▸ Supplied material

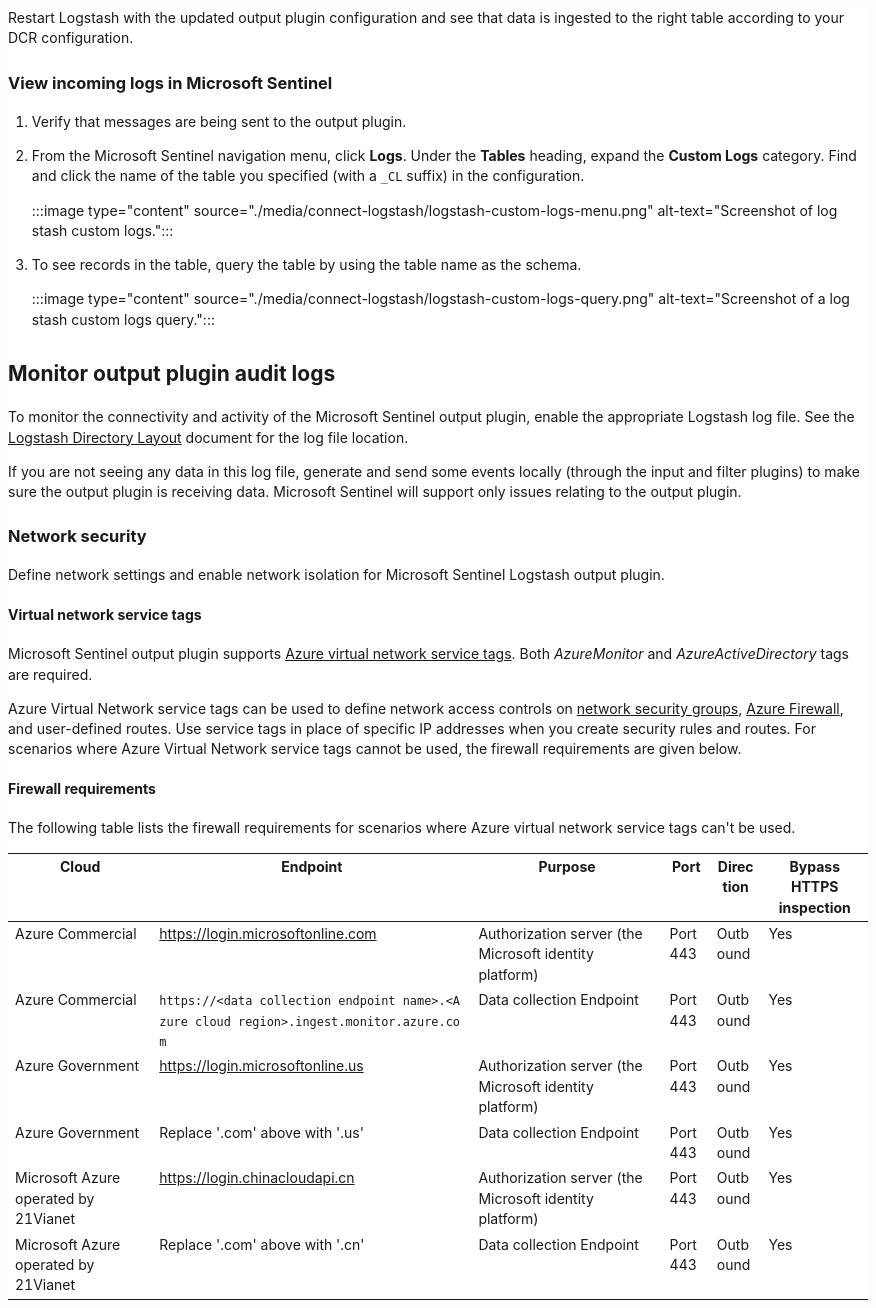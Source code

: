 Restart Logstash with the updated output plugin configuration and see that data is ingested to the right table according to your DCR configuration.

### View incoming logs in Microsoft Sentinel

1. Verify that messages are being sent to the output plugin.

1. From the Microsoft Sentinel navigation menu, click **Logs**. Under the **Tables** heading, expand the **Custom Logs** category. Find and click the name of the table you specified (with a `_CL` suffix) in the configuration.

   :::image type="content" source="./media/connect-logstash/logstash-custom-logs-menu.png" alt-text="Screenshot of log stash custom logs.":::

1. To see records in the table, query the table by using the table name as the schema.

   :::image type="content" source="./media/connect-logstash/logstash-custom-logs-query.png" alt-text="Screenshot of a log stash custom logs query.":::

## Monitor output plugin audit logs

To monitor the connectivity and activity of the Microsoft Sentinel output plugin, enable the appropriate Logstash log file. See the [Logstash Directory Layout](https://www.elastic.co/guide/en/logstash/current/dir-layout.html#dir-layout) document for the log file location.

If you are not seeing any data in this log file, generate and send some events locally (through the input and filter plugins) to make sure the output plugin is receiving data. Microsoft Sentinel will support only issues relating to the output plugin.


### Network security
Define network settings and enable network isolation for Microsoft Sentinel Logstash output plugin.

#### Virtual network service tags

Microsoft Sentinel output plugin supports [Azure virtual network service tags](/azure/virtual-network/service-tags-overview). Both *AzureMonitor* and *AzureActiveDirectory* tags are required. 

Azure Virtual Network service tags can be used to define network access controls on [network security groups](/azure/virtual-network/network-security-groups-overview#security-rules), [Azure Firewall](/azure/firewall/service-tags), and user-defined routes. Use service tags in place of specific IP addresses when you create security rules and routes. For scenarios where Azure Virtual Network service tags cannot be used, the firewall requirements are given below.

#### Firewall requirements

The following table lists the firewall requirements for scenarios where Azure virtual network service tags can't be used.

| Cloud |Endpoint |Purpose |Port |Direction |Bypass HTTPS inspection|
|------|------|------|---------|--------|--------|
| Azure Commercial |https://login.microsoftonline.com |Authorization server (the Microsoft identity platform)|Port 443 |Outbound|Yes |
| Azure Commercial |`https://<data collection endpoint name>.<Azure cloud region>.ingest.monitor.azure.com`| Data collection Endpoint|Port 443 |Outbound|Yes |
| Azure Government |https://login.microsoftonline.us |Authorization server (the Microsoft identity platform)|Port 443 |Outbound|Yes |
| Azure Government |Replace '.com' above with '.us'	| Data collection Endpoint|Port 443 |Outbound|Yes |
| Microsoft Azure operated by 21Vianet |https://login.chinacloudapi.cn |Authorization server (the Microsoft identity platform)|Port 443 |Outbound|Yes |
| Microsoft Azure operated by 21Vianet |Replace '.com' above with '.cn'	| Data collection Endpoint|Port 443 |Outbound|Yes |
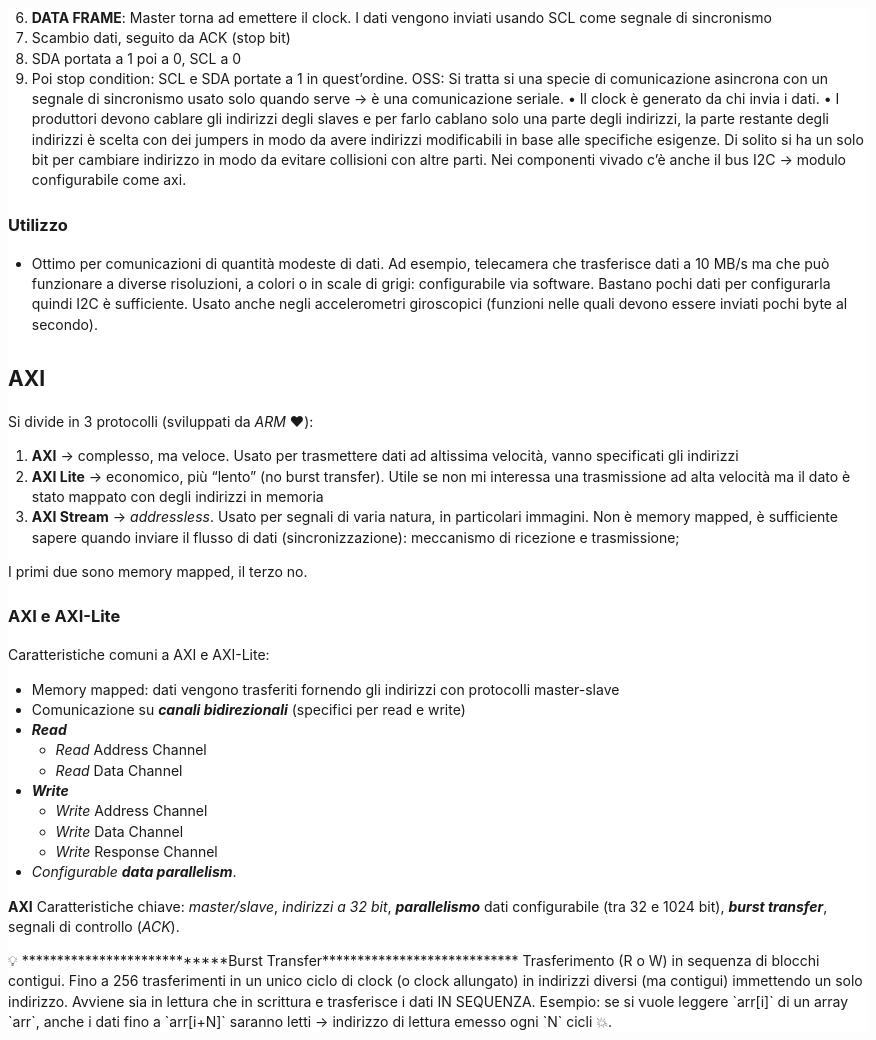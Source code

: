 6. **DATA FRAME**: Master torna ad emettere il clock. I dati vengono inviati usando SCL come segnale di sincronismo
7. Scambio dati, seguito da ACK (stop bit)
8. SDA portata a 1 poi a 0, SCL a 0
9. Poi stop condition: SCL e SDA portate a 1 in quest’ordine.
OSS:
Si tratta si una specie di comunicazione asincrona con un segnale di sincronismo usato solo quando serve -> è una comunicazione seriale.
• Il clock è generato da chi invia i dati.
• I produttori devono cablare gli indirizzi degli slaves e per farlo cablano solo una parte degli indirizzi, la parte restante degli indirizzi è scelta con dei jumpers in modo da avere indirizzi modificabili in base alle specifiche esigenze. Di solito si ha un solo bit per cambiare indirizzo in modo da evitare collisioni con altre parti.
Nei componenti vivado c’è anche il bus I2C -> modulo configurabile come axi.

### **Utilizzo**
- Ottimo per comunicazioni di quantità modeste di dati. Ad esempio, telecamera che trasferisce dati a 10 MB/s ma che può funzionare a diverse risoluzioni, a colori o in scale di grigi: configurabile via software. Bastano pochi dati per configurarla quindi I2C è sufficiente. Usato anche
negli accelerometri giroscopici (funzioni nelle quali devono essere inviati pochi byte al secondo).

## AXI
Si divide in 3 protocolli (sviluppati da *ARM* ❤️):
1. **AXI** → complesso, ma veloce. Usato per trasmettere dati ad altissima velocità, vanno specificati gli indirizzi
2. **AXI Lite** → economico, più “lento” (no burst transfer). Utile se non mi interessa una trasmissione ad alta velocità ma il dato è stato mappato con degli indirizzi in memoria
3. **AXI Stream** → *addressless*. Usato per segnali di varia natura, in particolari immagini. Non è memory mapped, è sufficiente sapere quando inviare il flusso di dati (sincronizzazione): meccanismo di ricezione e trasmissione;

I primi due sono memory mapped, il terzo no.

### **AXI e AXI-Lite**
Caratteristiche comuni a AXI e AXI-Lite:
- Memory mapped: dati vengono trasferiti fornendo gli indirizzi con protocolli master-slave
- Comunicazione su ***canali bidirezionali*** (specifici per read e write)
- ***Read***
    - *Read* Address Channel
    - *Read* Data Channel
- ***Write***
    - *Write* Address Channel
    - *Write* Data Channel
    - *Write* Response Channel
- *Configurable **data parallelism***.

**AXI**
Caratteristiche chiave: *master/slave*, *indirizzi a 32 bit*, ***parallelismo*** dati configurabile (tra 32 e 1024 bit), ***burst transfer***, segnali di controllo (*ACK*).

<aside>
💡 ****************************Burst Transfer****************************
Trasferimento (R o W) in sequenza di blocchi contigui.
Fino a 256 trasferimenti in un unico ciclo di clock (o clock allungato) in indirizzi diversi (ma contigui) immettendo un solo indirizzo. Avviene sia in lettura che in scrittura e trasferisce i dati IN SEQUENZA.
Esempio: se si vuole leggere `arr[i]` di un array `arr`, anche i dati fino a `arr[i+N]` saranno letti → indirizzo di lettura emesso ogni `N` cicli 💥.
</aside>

▸ What is expected
Say the number of lines in the records above that include the string "query", and no more.

▸ Answer box
2